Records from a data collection

※

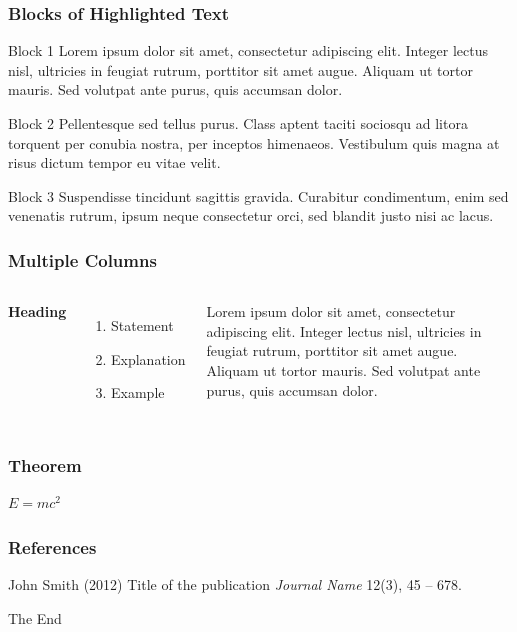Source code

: \documentclass{beamer}
\begin{document}
\begin{frame}
\frametitle{Blocks of Highlighted Text}
\begin{block}{Block 1}
Lorem ipsum dolor sit amet, consectetur adipiscing elit. Integer lectus nisl, ultricies in feugiat rutrum, porttitor sit amet augue. Aliquam ut tortor mauris. Sed volutpat ante purus, quis accumsan dolor.
\end{block}

\begin{block}{Block 2}
Pellentesque sed tellus purus. Class aptent taciti sociosqu ad litora torquent per conubia nostra, per inceptos himenaeos. Vestibulum quis magna at risus dictum tempor eu vitae velit.
\end{block}

\begin{block}{Block 3}
Suspendisse tincidunt sagittis gravida. Curabitur condimentum, enim sed venenatis rutrum, ipsum neque consectetur orci, sed blandit justo nisi ac lacus.
\end{block}
\end{frame}


\begin{frame}
\frametitle{Multiple Columns}
\begin{columns}[c] %

\textbf{Heading}
\begin{enumerate}
\item Statement
\item Explanation
\item Example
\end{enumerate}

Lorem ipsum dolor sit amet, consectetur adipiscing elit. Integer lectus nisl, ultricies in feugiat rutrum, porttitor sit amet augue. Aliquam ut tortor mauris. Sed volutpat ante purus, quis accumsan dolor.

\end{columns}
\end{frame}


\begin{frame}
\frametitle{Theorem}
\begin{theorem}
$E = mc^2$
\end{theorem}
\end{frame}


\begin{frame}
\frametitle{References}
\footnotesize{
\begin{thebibliography}{99} %
 John Smith (2012)
\newblock Title of the publication
\newblock \emph{Journal Name} 12(3), 45 -- 678.
\end{thebibliography}
}
\end{frame}


\begin{frame}
\Huge{\centerline{The End}}
\end{frame}
\end{document}

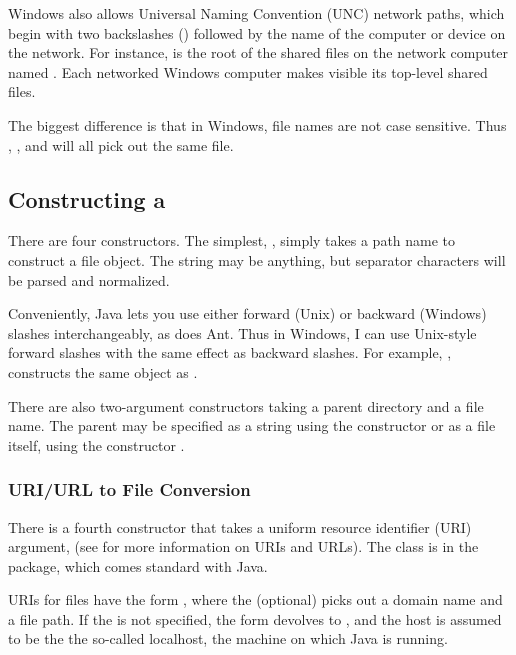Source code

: Windows also allows Universal Naming Convention (UNC) network paths,
which begin with two backslashes (\code{\bk\bk}) followed by the name
of the computer or device on the network.  For instance,
 is the root of the shared files on the network
computer named
.  Each networked Windows computer makes visible its 
top-level shared files.  

The biggest difference is that in Windows, file names are not case
sensitive.  Thus , , and  will all pick
out the same file.  


\subsection{Constructing a }

There are four  constructors.  The simplest,
, simply takes a path name to construct
a file object.  The string may be anything, but separator characters
will be parsed and normalized.

Conveniently, Java lets you use either forward (Unix)
or backward (Windows) slashes interchangeably, as does Ant.  Thus in
Windows, I can use Unix-style forward slashes with the same effect as
backward slashes.  For example, , constructs
the same object as .  

There are also two-argument constructors taking a parent directory and
a file name.  The parent may be specified as a string using the constructor
 or as a file itself, using the constructor
.

\subsubsection{URI/URL to File Conversion}

There is a fourth  constructor that takes a uniform
resource identifier (URI) argument,  (see
 for more information on URIs and URLs).  The
 class is in the  package, which comes
standard with Java.

URIs for files have the form
\code{/}, where the
(optional)  picks out a domain name and  a
file path.  If the  is not specified, the form devolves
to , and the host is assumed to be the
the so-called localhost, the machine on which Java is running.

※

Problem statement
Nothing but the lines from the one holding "the form devolves" to the end of the entries should be returned, each exactly as it stands.

Reply
file path.  If the  is not specified, the form devolves
to , and the host is assumed to be the
the so-called localhost, the machine on which Java is running.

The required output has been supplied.